- _WORK ITEM_
Repeat the listing below exactly. Pictures do not belong in the copy.

=== Begin Enclosure ===

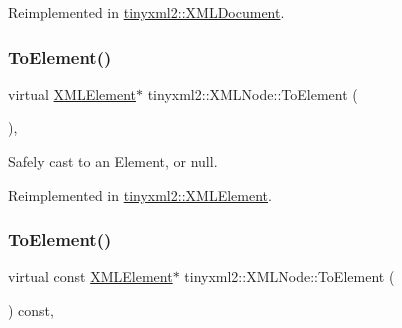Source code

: Reimplemented in \mbox{\hyperlink{classtinyxml2_1_1_x_m_l_document_a747ab173887d969fe313b4617f968e99}{tinyxml2\+::\+X\+M\+L\+Document}}.

\mbox{\label{classtinyxml2_1_1_x_m_l_node_aab516e699567f75cc9ab2ef2eee501e8}} 
\subsubsection{\texorpdfstring{To\+Element()}{ToElement()}\hspace{0.1cm}{\footnotesize\ttfamily [1/2]}}
{\footnotesize\ttfamily virtual \mbox{\hyperlink{classtinyxml2_1_1_x_m_l_element}{X\+M\+L\+Element}}$\ast$ tinyxml2\+::\+X\+M\+L\+Node\+::\+To\+Element (\begin{DoxyParamCaption}{ }\end{DoxyParamCaption})\hspace{0.3cm}{\ttfamily [inline]}, {\ttfamily [virtual]}}



Safely cast to an Element, or null. 



Reimplemented in \mbox{\hyperlink{classtinyxml2_1_1_x_m_l_element_ad9ff5c2dbc15df36cf664ce1b0ea0a5d}{tinyxml2\+::\+X\+M\+L\+Element}}.

\mbox{\label{classtinyxml2_1_1_x_m_l_node_a2c5c843b8f37306f15994ebe882b9346}} 
\subsubsection{\texorpdfstring{To\+Element()}{ToElement()}\hspace{0.1cm}{\footnotesize\ttfamily [2/2]}}
{\footnotesize\ttfamily virtual const \mbox{\hyperlink{classtinyxml2_1_1_x_m_l_element}{X\+M\+L\+Element}}$\ast$ tinyxml2\+::\+X\+M\+L\+Node\+::\+To\+Element (\begin{DoxyParamCaption}{ }\end{DoxyParamCaption}) const\hspace{0.3cm}{\ttfamily [inline]}, {\ttfamily [virtual]}}



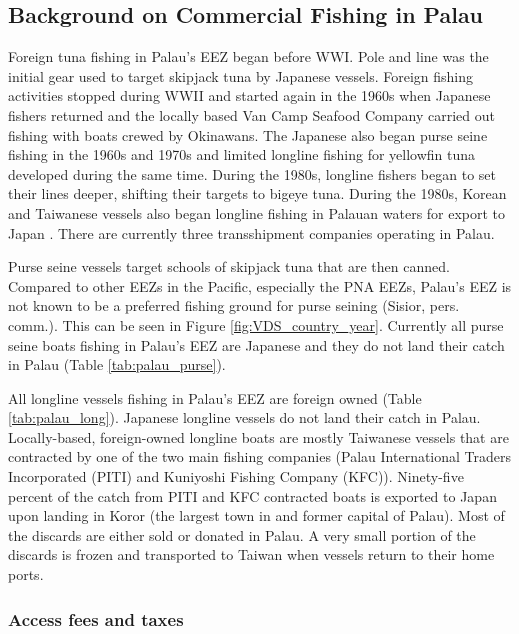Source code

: \documentclass[9pt,twoside,lineno]{pnas-new}
\begin{document}
\subsection{Background on Commercial Fishing in Palau}\label{Palau_back}

Foreign tuna fishing in Palau’s EEZ began before WWI. Pole and line was the initial gear used to target skipjack tuna by Japanese vessels. Foreign fishing activities stopped during WWII and started again in the 1960s when Japanese fishers returned and the locally based Van Camp Seafood Company carried out fishing with boats crewed by Okinawans. The Japanese also began purse seine fishing in the 1960s and 1970s and limited longline fishing for yellowfin tuna developed during the same time. During the 1980s, longline fishers began to set their lines deeper, shifting their targets to bigeye tuna. During the 1980s, Korean and Taiwanese vessels also began longline fishing in Palauan waters for export to Japan \citep{chapman2000development}. There are currently three transshipment companies operating in Palau.

Purse seine vessels target schools of skipjack tuna that are then canned. Compared to other EEZs in the Pacific, especially the PNA EEZs, Palau’s EEZ is not known to be a preferred fishing ground for purse seining (Sisior, pers. comm.). This can be seen in Figure \ref{fig:VDS_country_year}. Currently all purse seine boats fishing in Palau’s EEZ are Japanese and they do not land their catch in Palau (Table \ref{tab:palau_purse}). 



All longline vessels fishing in Palau’s EEZ are foreign owned (Table \ref{tab:palau_long}). Japanese longline vessels do not land their catch in Palau. Locally-based, foreign-owned longline boats are mostly Taiwanese vessels that are contracted by one of the two main fishing companies (Palau International Traders Incorporated (PITI) and Kuniyoshi Fishing Company (KFC)). Ninety-five percent of the catch from PITI and KFC contracted boats is exported to Japan upon landing in Koror (the largest town in and former capital of Palau). Most of the discards are either sold or donated in Palau. A very small portion of the discards is frozen and transported to Taiwan when vessels return to their home ports.




\subsubsection{Access fees and taxes}
\end{document}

=== End Enclosure ===

- _RESULT OF THIS EXERCISE_
Source code

: Reimplemented in \mbox{\hyperlink{classtinyxml2_1_1_x_m_l_document_a747ab173887d969fe313b4617f968e99}{tinyxml2\+::\+X\+M\+L\+Document}}.

\mbox{\label{classtinyxml2_1_1_x_m_l_node_aab516e699567f75cc9ab2ef2eee501e8}} 
\subsubsection{\texorpdfstring{To\+Element()}{ToElement()}\hspace{0.1cm}{\footnotesize\ttfamily [1/2]}}
{\footnotesize\ttfamily virtual \mbox{\hyperlink{classtinyxml2_1_1_x_m_l_element}{X\+M\+L\+Element}}$\ast$ tinyxml2\+::\+X\+M\+L\+Node\+::\+To\+Element (\begin{DoxyParamCaption}{ }\end{DoxyParamCaption})\hspace{0.3cm}{\ttfamily [inline]}, {\ttfamily [virtual]}}



Safely cast to an Element, or null. 



Reimplemented in \mbox{\hyperlink{classtinyxml2_1_1_x_m_l_element_ad9ff5c2dbc15df36cf664ce1b0ea0a5d}{tinyxml2\+::\+X\+M\+L\+Element}}.

\mbox{\label{classtinyxml2_1_1_x_m_l_node_a2c5c843b8f37306f15994ebe882b9346}} 
\subsubsection{\texorpdfstring{To\+Element()}{ToElement()}\hspace{0.1cm}{\footnotesize\ttfamily [2/2]}}
{\footnotesize\ttfamily virtual const \mbox{\hyperlink{classtinyxml2_1_1_x_m_l_element}{X\+M\+L\+Element}}$\ast$ tinyxml2\+::\+X\+M\+L\+Node\+::\+To\+Element (\begin{DoxyParamCaption}{ }\end{DoxyParamCaption}) const\hspace{0.3cm}{\ttfamily [inline]}, {\ttfamily [virtual]}}



Source code

: \documentclass[9pt,twoside,lineno]{pnas-new}
\begin{document}
\subsection{Background on Commercial Fishing in Palau}\label{Palau_back}

Foreign tuna fishing in Palau’s EEZ began before WWI. Pole and line was the initial gear used to target skipjack tuna by Japanese vessels. Foreign fishing activities stopped during WWII and started again in the 1960s when Japanese fishers returned and the locally based Van Camp Seafood Company carried out fishing with boats crewed by Okinawans. The Japanese also began purse seine fishing in the 1960s and 1970s and limited longline fishing for yellowfin tuna developed during the same time. During the 1980s, longline fishers began to set their lines deeper, shifting their targets to bigeye tuna. During the 1980s, Korean and Taiwanese vessels also began longline fishing in Palauan waters for export to Japan \citep{chapman2000development}. There are currently three transshipment companies operating in Palau.

Purse seine vessels target schools of skipjack tuna that are then canned. Compared to other EEZs in the Pacific, especially the PNA EEZs, Palau’s EEZ is not known to be a preferred fishing ground for purse seining (Sisior, pers. comm.). This can be seen in Figure \ref{fig:VDS_country_year}. Currently all purse seine boats fishing in Palau’s EEZ are Japanese and they do not land their catch in Palau (Table \ref{tab:palau_purse}). 



All longline vessels fishing in Palau’s EEZ are foreign owned (Table \ref{tab:palau_long}). Japanese longline vessels do not land their catch in Palau. Locally-based, foreign-owned longline boats are mostly Taiwanese vessels that are contracted by one of the two main fishing companies (Palau International Traders Incorporated (PITI) and Kuniyoshi Fishing Company (KFC)). Ninety-five percent of the catch from PITI and KFC contracted boats is exported to Japan upon landing in Koror (the largest town in and former capital of Palau). Most of the discards are either sold or donated in Palau. A very small portion of the discards is frozen and transported to Taiwan when vessels return to their home ports.




\subsubsection{Access fees and taxes}
\end{document}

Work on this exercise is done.